By Onome Amuge
The Forum for Agricultural Commodities Association of Nigeria (FACAN) has noted that no smallholder or medium scale farmer has gained access to funds from the Anchor Borrowers Programme (ABP) since 2020.
Sadiq Daware, chairman of the forum, stated this recently at a press conference in Abuja, where he urged President Bola Tinubu to revamp the programme as many of its gains are becoming moribund.
Daware argued that reviving the ABP and other intervention programmes like the Flood Emergency Intervention Programme (FEIP),would go a long way in tackling the myriad of challenges facing the agricultural sector.
Daware also advised the president to direct the CBN or Ministry of Finance to urgently provide funds to farmers for the 2023-2024 wet and dry season farming, stressing that it should be treated as a top priority and acted upon expeditely.

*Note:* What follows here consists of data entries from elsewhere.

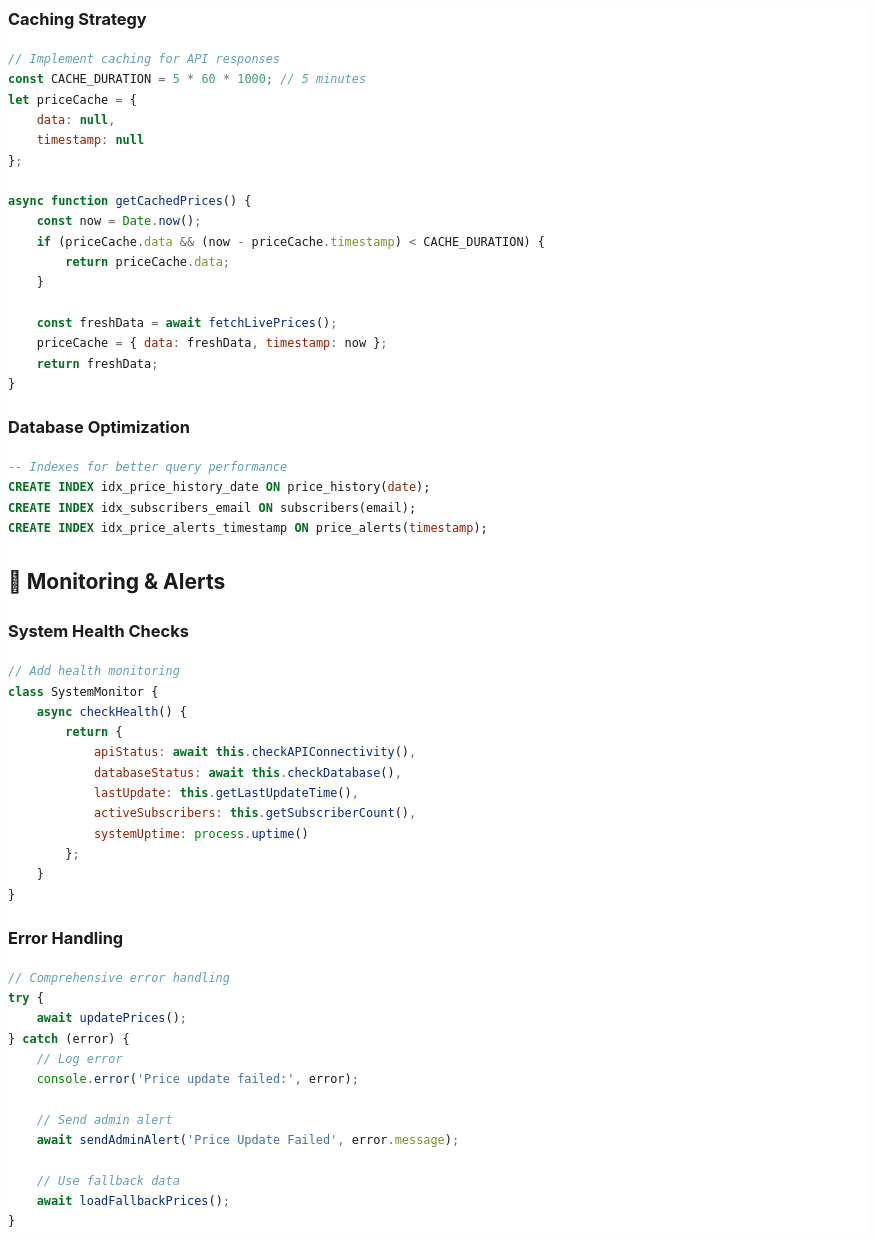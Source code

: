 ### **Caching Strategy**
```javascript
// Implement caching for API responses
const CACHE_DURATION = 5 * 60 * 1000; // 5 minutes
let priceCache = {
    data: null,
    timestamp: null
};

async function getCachedPrices() {
    const now = Date.now();
    if (priceCache.data && (now - priceCache.timestamp) < CACHE_DURATION) {
        return priceCache.data;
    }
    
    const freshData = await fetchLivePrices();
    priceCache = { data: freshData, timestamp: now };
    return freshData;
}
```

### **Database Optimization**
```sql
-- Indexes for better query performance
CREATE INDEX idx_price_history_date ON price_history(date);
CREATE INDEX idx_subscribers_email ON subscribers(email);
CREATE INDEX idx_price_alerts_timestamp ON price_alerts(timestamp);
```

## 🎯 **Monitoring & Alerts**

### **System Health Checks**
```javascript
// Add health monitoring
class SystemMonitor {
    async checkHealth() {
        return {
            apiStatus: await this.checkAPIConnectivity(),
            databaseStatus: await this.checkDatabase(),
            lastUpdate: this.getLastUpdateTime(),
            activeSubscribers: this.getSubscriberCount(),
            systemUptime: process.uptime()
        };
    }
}
```

### **Error Handling**
```javascript
// Comprehensive error handling
try {
    await updatePrices();
} catch (error) {
    // Log error
    console.error('Price update failed:', error);
    
    // Send admin alert
    await sendAdminAlert('Price Update Failed', error.message);
    
    // Use fallback data
    await loadFallbackPrices();
}
```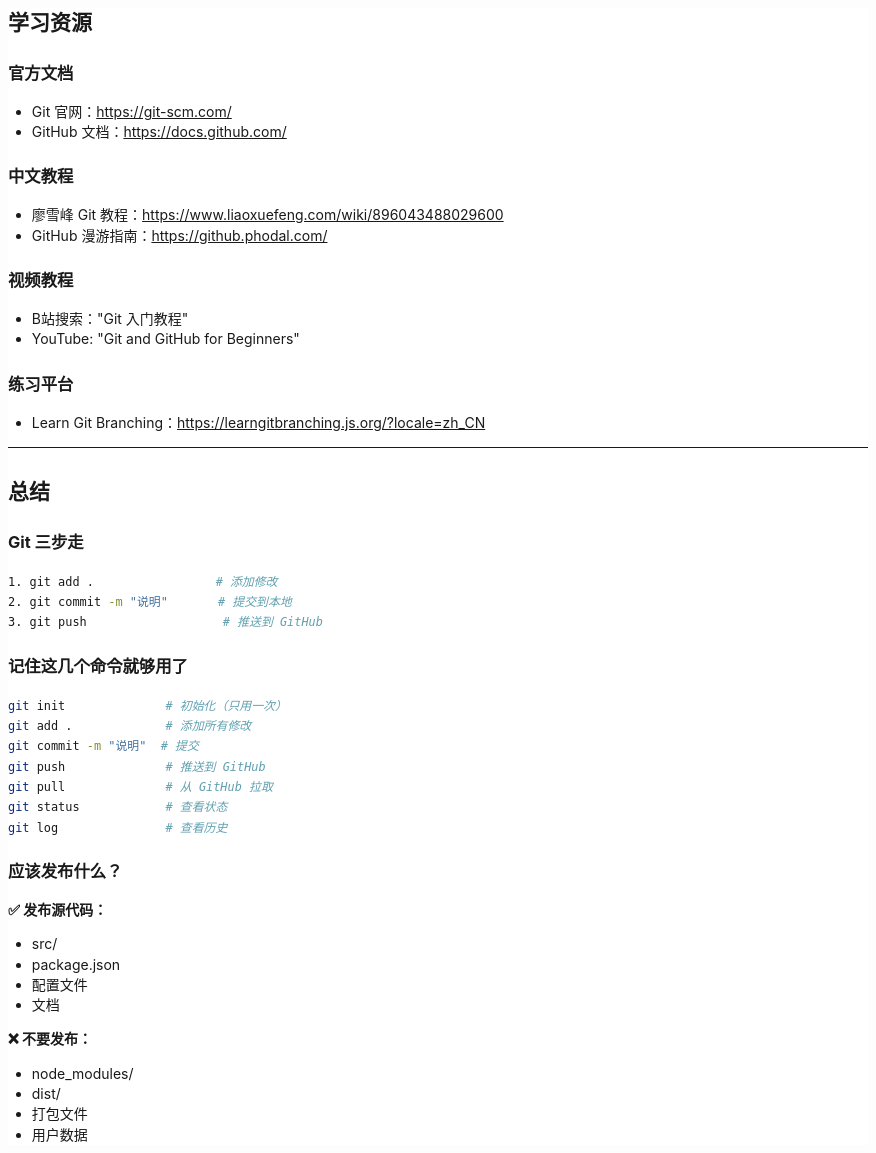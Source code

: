
## 学习资源

### 官方文档
- Git 官网：https://git-scm.com/
- GitHub 文档：https://docs.github.com/

### 中文教程
- 廖雪峰 Git 教程：https://www.liaoxuefeng.com/wiki/896043488029600
- GitHub 漫游指南：https://github.phodal.com/

### 视频教程
- B站搜索："Git 入门教程"
- YouTube: "Git and GitHub for Beginners"

### 练习平台
- Learn Git Branching：https://learngitbranching.js.org/?locale=zh_CN

---

## 总结

### Git 三步走
```bash
1. git add .                 # 添加修改
2. git commit -m "说明"       # 提交到本地
3. git push                   # 推送到 GitHub
```

### 记住这几个命令就够用了

```bash
git init              # 初始化（只用一次）
git add .             # 添加所有修改
git commit -m "说明"  # 提交
git push              # 推送到 GitHub
git pull              # 从 GitHub 拉取
git status            # 查看状态
git log               # 查看历史
```

### 应该发布什么？

**✅ 发布源代码：**
- src/
- package.json
- 配置文件
- 文档

**❌ 不要发布：**
- node_modules/
- dist/
- 打包文件
- 用户数据
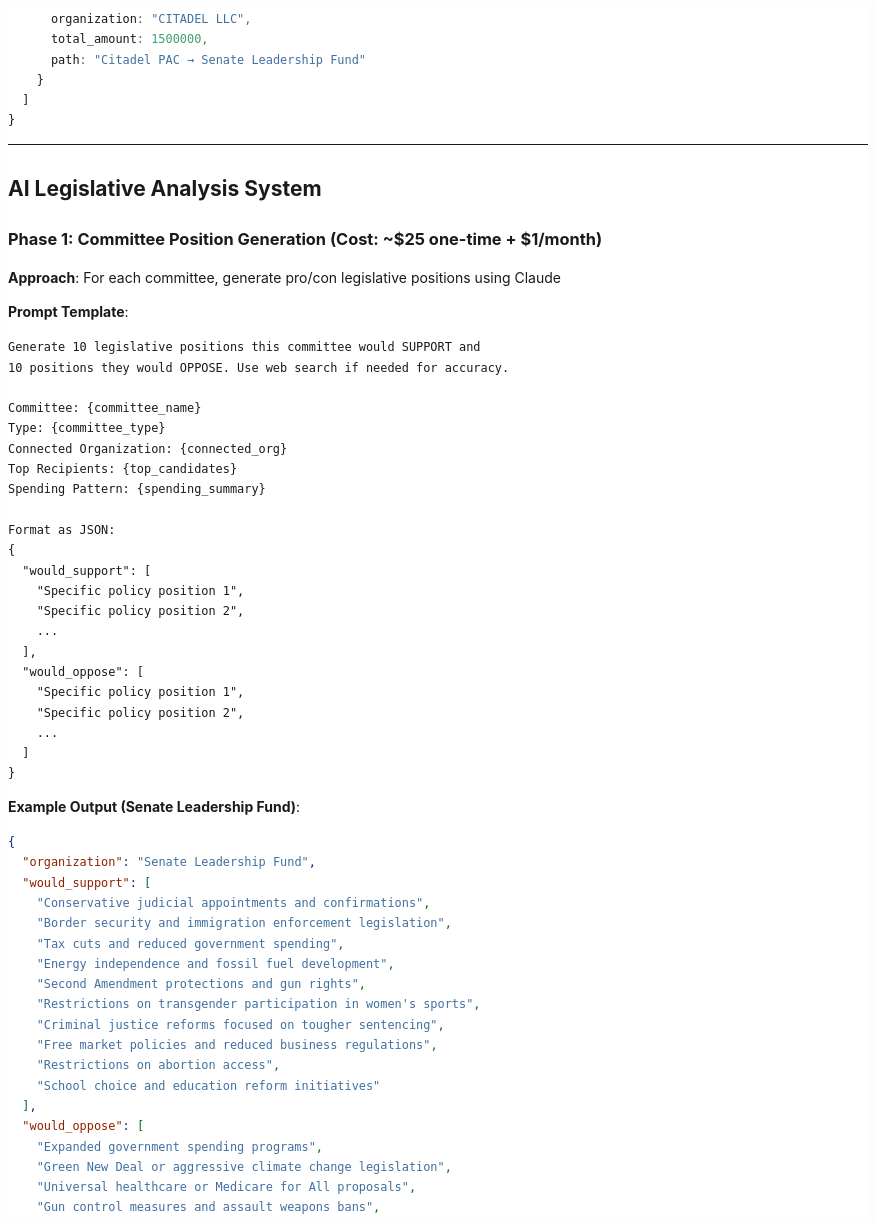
 ```javascript
      organization: "CITADEL LLC",
      total_amount: 1500000,
      path: "Citadel PAC → Senate Leadership Fund"
    }
  ]
}
```

---

## AI Legislative Analysis System

### Phase 1: Committee Position Generation (Cost: ~$25 one-time + $1/month)

**Approach**: For each committee, generate pro/con legislative positions using Claude

**Prompt Template**:
```
Generate 10 legislative positions this committee would SUPPORT and 
10 positions they would OPPOSE. Use web search if needed for accuracy.

Committee: {committee_name}
Type: {committee_type}
Connected Organization: {connected_org}
Top Recipients: {top_candidates}
Spending Pattern: {spending_summary}

Format as JSON:
{
  "would_support": [
    "Specific policy position 1",
    "Specific policy position 2",
    ...
  ],
  "would_oppose": [
    "Specific policy position 1",
    "Specific policy position 2",
    ...
  ]
}
```

**Example Output (Senate Leadership Fund)**:
```json
{
  "organization": "Senate Leadership Fund",
  "would_support": [
    "Conservative judicial appointments and confirmations",
    "Border security and immigration enforcement legislation",
    "Tax cuts and reduced government spending",
    "Energy independence and fossil fuel development",
    "Second Amendment protections and gun rights",
    "Restrictions on transgender participation in women's sports",
    "Criminal justice reforms focused on tougher sentencing",
    "Free market policies and reduced business regulations",
    "Restrictions on abortion access",
    "School choice and education reform initiatives"
  ],
  "would_oppose": [
    "Expanded government spending programs",
    "Green New Deal or aggressive climate change legislation",
    "Universal healthcare or Medicare for All proposals",
    "Gun control measures and assault weapons bans",
```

In his words, “Your excellency, it would interest you to know that despite the many gains of the Anchor Borrowers’ Programme (ABP) of the Central Bank of Nigeria (CBN), the programme is now near moribund as no smallholder or medium scale farmer has accessed the fund since 2020.
The FACAN chairman, therefore noted that deliberate effort must be made to halt the ugly trend in order to put agriculture on the right trajectory for economic growth.
He expressed hope that the new administration would help revive the agricultural sector, noting that the association is equally convinced that the president would use his office to ensure that the needful is done on the matter.
Speaking on the removal of subsidy on petroleum products, Deware drew the attention of the president to what he described as “agelong lopsided treatment of issues that have to do with the welfare and wellbeing of our teeming farmers.”
He said the association has noted with dismay that organised labour is given too much attention during discussions for palliatives that could cushion the impact of some government policies but agricultural producers who are practitioners in the largest production sector in Nigeria are being ignored.
“Whereas the organised labour is looking out for its interest as consumers, our farmers, whose production would be impacted negatively by the policies are never invited to the table of negotiations or targeted for palliatives. It is a given that by population, farmers outnumber the members of the organised labour or any other union by a long shot and are a significant majority,” he noted.
He, therefore, requested that the lop-sided be addressed and the cries of the farmers heard at such a time like this and given the recognition they rightly deserve on matters of national importance.